▶ **Exercise brief**:
Exactly as they appear, copy the lines from the start of the entries below to the line containing "Office 365 と既存のディレクトリサービス、および", both ends included.

Records supplied Block Start

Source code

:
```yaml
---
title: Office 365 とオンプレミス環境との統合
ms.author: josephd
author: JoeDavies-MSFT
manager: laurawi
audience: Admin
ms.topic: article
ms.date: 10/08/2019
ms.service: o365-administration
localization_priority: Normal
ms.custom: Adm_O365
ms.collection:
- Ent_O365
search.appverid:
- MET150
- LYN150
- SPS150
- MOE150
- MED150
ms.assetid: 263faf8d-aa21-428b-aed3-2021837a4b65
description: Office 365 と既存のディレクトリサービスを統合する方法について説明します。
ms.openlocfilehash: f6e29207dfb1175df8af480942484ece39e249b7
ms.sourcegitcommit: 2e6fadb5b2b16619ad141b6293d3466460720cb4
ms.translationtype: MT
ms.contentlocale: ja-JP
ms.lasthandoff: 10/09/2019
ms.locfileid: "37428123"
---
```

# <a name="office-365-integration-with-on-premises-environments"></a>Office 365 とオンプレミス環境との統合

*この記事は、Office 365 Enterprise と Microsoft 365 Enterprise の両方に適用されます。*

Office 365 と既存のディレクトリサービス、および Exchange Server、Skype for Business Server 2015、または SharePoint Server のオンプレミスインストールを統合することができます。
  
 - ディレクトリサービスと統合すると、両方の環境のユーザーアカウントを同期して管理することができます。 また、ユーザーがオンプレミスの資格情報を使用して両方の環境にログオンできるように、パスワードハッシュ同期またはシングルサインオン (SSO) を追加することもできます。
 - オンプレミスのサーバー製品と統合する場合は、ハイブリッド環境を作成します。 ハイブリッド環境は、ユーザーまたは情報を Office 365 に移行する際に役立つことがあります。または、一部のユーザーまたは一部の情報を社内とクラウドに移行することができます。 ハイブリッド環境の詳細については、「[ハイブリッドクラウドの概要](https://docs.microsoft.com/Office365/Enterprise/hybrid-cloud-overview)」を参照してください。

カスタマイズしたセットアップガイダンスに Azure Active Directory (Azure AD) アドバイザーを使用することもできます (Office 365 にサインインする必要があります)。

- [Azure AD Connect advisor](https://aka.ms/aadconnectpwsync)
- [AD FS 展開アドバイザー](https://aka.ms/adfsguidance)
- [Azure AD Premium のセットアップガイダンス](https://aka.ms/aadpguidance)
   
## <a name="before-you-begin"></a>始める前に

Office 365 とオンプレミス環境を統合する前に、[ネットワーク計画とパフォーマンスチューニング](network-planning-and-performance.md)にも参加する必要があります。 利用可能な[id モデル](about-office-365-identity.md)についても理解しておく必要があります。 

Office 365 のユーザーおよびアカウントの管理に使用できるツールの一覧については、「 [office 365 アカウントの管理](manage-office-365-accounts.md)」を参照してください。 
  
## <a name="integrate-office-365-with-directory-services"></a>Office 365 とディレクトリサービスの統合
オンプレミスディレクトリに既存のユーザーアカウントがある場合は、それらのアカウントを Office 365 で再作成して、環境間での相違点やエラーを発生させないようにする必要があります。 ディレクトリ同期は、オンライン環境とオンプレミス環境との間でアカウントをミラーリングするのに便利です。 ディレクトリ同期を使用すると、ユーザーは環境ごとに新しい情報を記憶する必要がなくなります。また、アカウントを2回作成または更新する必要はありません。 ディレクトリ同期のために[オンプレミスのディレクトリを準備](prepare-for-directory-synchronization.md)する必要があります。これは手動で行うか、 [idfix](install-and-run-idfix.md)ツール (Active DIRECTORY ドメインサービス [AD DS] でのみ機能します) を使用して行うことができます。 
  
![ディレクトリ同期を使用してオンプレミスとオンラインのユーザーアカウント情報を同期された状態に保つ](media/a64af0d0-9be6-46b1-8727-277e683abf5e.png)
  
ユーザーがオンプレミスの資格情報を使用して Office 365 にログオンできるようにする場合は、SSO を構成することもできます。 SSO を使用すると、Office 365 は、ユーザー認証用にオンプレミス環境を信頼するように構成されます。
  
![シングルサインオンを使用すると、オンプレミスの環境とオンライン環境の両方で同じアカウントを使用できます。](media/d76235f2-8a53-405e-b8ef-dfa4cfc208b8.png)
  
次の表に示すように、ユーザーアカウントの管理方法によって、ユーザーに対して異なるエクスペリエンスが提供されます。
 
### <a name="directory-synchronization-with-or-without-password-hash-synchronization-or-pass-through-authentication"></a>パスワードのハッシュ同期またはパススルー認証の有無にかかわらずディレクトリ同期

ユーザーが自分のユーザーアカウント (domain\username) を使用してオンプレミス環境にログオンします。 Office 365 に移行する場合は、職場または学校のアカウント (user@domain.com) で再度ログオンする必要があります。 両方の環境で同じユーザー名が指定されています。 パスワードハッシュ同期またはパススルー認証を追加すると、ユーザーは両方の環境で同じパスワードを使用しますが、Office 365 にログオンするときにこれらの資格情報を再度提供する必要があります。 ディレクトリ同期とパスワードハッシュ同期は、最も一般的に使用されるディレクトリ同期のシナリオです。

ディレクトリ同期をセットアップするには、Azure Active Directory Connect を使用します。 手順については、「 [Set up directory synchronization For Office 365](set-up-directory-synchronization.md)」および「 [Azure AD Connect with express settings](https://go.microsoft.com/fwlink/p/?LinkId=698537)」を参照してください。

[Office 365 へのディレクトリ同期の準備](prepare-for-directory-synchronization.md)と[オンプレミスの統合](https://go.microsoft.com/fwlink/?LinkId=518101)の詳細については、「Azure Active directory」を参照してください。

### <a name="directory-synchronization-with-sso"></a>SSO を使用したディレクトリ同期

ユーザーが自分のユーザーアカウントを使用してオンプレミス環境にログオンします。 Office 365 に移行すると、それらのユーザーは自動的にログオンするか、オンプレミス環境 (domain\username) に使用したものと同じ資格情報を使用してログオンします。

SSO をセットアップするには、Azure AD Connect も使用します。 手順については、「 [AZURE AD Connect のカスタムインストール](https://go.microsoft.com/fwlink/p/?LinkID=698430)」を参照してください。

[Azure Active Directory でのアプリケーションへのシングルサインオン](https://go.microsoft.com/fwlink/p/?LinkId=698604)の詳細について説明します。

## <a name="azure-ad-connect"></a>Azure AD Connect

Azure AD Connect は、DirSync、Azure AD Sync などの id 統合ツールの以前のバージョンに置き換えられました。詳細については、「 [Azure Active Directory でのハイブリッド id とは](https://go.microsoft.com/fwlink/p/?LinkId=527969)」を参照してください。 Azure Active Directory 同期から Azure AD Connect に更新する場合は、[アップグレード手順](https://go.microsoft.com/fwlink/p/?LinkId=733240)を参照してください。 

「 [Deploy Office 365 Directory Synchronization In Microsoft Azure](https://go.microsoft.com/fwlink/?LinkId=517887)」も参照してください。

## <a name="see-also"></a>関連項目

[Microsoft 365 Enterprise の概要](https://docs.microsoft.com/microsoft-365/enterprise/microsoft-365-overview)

Records supplied Block End

▶ **Response**:
Source code

:
```yaml
---
title: Office 365 とオンプレミス環境との統合
ms.author: josephd
author: JoeDavies-MSFT
manager: laurawi
audience: Admin
ms.topic: article
ms.date: 10/08/2019
ms.service: o365-administration
localization_priority: Normal
ms.custom: Adm_O365
ms.collection:
- Ent_O365
search.appverid:
- MET150
- LYN150
- SPS150
- MOE150
- MED150
ms.assetid: 263faf8d-aa21-428b-aed3-2021837a4b65
description: Office 365 と既存のディレクトリサービスを統合する方法について説明します。
ms.openlocfilehash: f6e29207dfb1175df8af480942484ece39e249b7
ms.sourcegitcommit: 2e6fadb5b2b16619ad141b6293d3466460720cb4
ms.translationtype: MT
ms.contentlocale: ja-JP
ms.lasthandoff: 10/09/2019
ms.locfileid: "37428123"
---
```

# <a name="office-365-integration-with-on-premises-environments"></a>Office 365 とオンプレミス環境との統合

*この記事は、Office 365 Enterprise と Microsoft 365 Enterprise の両方に適用されます。*

Office 365 と既存のディレクトリサービス、および Exchange Server、Skype for Business Server 2015、または SharePoint Server のオンプレミスインストールを統合することができます。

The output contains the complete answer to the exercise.